The Mormons belong to the Church of Jesus Christ of the Latter Day Saints, or LDS for short ("Mormon" comes from their earliest religious text, the Book of Mormon). The LDS have some good beliefs: the healthy lifestyle (no alcohol, tobacco, coffee, tea - except herbal tea), the much mellower attitude toward strangeness - although they have damned little acceptance of outsiders, they do make some of the best neighbors of any "true believer," after Wiccans.

But you pretty quickly get into weird ground. There's the spiritual aspects: the pre-birth life, the ability to have spirit children in one of the three heavens (the Celestial kingdom, the Terrestrial kingdom and the Telestial kingdom). But they believe that all other modern Christian faiths have departed from true Christianity, and the LDS church is a restoration of 1st century Christianity and the only true and authorized Christian church.

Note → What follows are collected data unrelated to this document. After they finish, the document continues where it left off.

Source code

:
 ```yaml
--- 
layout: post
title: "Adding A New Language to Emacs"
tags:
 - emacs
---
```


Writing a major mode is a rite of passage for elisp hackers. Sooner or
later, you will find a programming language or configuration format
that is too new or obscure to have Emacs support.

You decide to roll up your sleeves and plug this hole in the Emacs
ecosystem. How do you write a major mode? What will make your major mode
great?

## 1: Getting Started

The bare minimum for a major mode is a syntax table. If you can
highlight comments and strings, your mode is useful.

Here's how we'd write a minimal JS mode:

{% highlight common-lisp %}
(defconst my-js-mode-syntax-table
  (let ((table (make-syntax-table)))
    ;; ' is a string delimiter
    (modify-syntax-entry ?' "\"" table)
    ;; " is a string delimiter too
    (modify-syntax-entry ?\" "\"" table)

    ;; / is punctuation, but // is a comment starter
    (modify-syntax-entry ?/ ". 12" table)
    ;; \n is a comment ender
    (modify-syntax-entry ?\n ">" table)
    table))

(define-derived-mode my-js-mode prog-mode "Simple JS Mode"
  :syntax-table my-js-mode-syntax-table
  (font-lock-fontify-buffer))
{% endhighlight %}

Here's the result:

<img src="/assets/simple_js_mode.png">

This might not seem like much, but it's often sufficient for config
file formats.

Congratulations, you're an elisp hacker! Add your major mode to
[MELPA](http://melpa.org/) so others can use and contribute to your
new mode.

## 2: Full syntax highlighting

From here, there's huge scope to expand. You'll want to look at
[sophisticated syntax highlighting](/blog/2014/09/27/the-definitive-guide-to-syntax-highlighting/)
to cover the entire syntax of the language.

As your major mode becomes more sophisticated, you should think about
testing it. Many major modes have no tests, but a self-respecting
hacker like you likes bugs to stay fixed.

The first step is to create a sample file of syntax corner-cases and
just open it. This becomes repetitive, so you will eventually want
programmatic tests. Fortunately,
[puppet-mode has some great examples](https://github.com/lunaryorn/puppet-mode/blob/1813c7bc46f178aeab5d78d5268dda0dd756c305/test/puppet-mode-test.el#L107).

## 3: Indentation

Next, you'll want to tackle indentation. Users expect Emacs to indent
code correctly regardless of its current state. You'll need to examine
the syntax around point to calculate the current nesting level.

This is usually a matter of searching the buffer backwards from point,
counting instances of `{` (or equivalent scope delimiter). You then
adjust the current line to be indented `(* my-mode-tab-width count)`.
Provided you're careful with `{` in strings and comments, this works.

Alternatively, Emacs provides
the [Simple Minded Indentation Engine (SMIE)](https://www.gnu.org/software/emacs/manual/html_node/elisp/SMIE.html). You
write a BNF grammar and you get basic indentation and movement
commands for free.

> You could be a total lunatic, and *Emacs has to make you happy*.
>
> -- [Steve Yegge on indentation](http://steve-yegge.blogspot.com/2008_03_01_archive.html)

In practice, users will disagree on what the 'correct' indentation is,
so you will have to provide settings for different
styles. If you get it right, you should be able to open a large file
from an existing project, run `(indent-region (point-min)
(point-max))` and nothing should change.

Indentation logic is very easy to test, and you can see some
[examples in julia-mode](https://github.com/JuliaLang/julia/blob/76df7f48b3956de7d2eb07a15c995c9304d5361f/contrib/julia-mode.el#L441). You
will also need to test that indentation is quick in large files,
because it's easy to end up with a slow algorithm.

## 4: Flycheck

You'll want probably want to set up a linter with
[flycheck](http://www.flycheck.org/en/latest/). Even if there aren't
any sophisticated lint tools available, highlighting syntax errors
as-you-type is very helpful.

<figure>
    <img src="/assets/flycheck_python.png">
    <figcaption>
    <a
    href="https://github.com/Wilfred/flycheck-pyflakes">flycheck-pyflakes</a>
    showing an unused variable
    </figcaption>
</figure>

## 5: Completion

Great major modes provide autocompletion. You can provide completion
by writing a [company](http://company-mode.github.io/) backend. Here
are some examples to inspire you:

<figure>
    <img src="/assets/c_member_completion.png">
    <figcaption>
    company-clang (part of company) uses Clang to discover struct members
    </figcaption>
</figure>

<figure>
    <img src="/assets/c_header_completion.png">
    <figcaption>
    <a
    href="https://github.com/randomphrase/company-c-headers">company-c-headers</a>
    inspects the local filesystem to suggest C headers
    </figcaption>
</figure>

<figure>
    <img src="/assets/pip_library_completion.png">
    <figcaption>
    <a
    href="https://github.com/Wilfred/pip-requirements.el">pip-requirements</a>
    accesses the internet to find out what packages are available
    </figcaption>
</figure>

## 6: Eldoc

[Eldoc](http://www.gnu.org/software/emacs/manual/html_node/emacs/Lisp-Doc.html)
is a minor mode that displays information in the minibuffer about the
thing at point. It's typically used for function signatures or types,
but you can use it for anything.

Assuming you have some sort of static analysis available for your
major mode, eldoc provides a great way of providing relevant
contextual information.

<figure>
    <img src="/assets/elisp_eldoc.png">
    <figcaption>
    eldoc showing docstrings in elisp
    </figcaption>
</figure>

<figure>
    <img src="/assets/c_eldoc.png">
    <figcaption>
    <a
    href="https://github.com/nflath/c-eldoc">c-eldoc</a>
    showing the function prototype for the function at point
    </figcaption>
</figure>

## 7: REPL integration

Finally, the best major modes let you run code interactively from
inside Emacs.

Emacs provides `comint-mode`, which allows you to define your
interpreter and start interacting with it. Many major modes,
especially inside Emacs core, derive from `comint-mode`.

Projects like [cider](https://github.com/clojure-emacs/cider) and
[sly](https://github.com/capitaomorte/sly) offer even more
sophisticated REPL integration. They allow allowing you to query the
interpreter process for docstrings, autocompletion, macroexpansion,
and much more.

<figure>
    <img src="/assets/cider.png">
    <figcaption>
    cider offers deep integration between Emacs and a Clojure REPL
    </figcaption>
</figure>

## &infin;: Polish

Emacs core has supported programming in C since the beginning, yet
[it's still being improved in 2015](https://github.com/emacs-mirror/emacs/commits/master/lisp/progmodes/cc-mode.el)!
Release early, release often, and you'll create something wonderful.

They have a doctrine called "exaltation" which (as stated in the Doctrine & Covenants 132:20) allows true followers to become gods in the afterlife.
Then shall they be gods, because they have no end; therefore shall they be from everlasting to everlasting, because they continue; then shall they be above all, because all things are subject unto them. Then shall they be gods, because they have all power, and the angels are subject unto them.
They also believe that God (Elohim) lives with his many wives on a planet (or by a star) named Kolob, God wants you to wear special underpants, and Joseph Smith really did not want to start polygamy, but a powerful angel with a sword threatened him and made him do it.

There's basic structural changes to how the Earth was formed: apparently, Elohim wanted to build Earth to give his billions of "spirit children" real bodies. His two oldest sons, Jesus and Lucifer, offered plans on how to do this. Elohim went with Jesus' plan, and Lucifer got angry and started a big war between the spirit children. After this war, any spirits that had stayed neutral were cursed to be born with black skin. (Hence the long-standing racism in the church.)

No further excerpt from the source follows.